The changes in capacitance detected at the sensors are translated into a contact location by the processor 103. Alternatively, the points or strokes of contact may be captured by an ink trajectory processor as ink trajectories with respect to the coordinate system of the touch sensitive tablet 170. These inks of manual contact locations are then forwarded to the microprocessor 113 and interpreted as manual contact locations for further processing as described in more detail below. A suitable ink trajectory processor may be that used in the Motorola™ A688 mobile phone.

FIG. 3 illustrates a physical embodiment of the electronic device 100 comprising SDKs 367. The SDKs 367 are a typically a subset of the input keys 165 and these SDKs 367 are usually adjacent the display screen 105. The functions of the SDKs 367 can be changed according to the user application or mode displayed on the display screen 105. For example, in a “phone” mode, one of the SDKs 367 may be configured to activate a contacts application when actuated by a user in order to select a contact for calling. In an email mode or application, the same key may be configured to select an email from a list for more detailed contents display. In yet another mode, the SDKs 367 may be used to allow a user to confirm (“YES”) a previous user selection, for example, deleting a voice mail.
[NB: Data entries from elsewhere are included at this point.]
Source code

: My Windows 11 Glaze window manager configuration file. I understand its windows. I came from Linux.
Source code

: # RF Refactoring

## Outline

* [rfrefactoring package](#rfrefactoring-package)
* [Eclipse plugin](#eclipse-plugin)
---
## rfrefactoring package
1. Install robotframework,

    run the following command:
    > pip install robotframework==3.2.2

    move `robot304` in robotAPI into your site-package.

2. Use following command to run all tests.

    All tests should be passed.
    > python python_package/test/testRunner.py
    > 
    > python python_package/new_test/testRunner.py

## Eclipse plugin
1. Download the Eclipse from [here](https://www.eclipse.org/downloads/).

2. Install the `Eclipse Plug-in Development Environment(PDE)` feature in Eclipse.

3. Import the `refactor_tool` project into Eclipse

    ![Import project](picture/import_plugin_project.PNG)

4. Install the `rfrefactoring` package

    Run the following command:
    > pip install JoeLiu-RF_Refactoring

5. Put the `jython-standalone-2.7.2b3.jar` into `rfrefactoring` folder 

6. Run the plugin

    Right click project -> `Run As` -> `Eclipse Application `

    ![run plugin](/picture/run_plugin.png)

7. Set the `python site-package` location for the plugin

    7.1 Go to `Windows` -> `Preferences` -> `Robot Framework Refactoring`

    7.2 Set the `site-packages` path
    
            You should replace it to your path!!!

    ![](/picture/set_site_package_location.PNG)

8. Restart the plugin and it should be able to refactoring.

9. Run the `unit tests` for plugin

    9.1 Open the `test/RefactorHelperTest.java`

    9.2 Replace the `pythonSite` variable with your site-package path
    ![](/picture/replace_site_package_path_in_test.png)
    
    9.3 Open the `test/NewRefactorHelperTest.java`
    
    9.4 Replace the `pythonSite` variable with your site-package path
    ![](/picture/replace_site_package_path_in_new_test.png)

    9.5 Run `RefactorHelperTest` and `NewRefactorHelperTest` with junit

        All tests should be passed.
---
The display screen 105 includes function display region 307 located adjacent the SDK's 367 in order to indicate to the user the current function of each of the SDKs. Thus, in the above described examples, the function display region 307 may typically display icons of word tags that can be 10 selected by an appropriate one of the SDKs 367, such functions or user applications (including input and control commands) may be “Address Book”, “Select”, and “Yes” functions. Typically, however, such mobile phones have only two or three SDK's 367, which limit the effectiveness of using SDK's.

FIG. 4 illustrates operation of the display screen 105, touch sensitive tablet 170 and an array of some of the input keys 165. Such an arrangement of the array of some of the input keys 165 and touch sensitive tablet 170 is available in, for example, the Motorola™ A668 mobile phone, although alternative sources and arrangements could be used. All or a subset of the user actuable keys 465 may be configured as the SDKS; and four SDK's 431, 432, 433, and 434 are illustrated in the example of FIG. 4. Each of the SDK's 431-434 may be defined to correspond to a number of different user functions depending on the mode of the device 400. In the example shown, each of the SDKs corresponds to one of the following user applications: message (431); camera (433); chat (432); music (434). These user function options can, but are not necessarily, displayed in the function display region 307, and are represented as user function icons 421-424 respectively on the display screen 105 of the device 100. In this embodiment, each user function icon 421-424 corresponds to a single SDK 431-434. For example, the “Softkey2” SDK 432 corresponds to the “Chat” icon 422 which launches a Chat or Instant Messaging user application.

Each SDK 431-434 also corresponds with a location or tablet region 441-444 on the touch sensitive tablet 170. In this example implementation, each tablet region 441, 442, 443, and 444 corresponds with the location of an SDK 431, 432, 433, and 434 respectively; for example being largely co-located as shown in dashed outline. Touching or manually contacting one of these tablet regions 441-444 is detected by the touch sensitive tablet 170 and processor 103 of the device 100, and causes an indication of the user function associated with the SDK 431-434 adjacent to or co-located with the corresponding SDK. For example, the “Chat” user function of FIG. 4 is indicated by enlarging the corresponding “Chat” icon 422 on the display when a user's finger contact surface area 435 touches the touch sensitive tablet 170 in the corresponding tablet region 442 surrounding the second SDK 432 (Softkey2). Similarly, if the user's finger contact surface area 435 were to manually contact the tablet region 443 corresponding to the third SDK (Softkey3) 433, then the “Camera” icon 423 is indicated by displaying an enlargement of this icon 423.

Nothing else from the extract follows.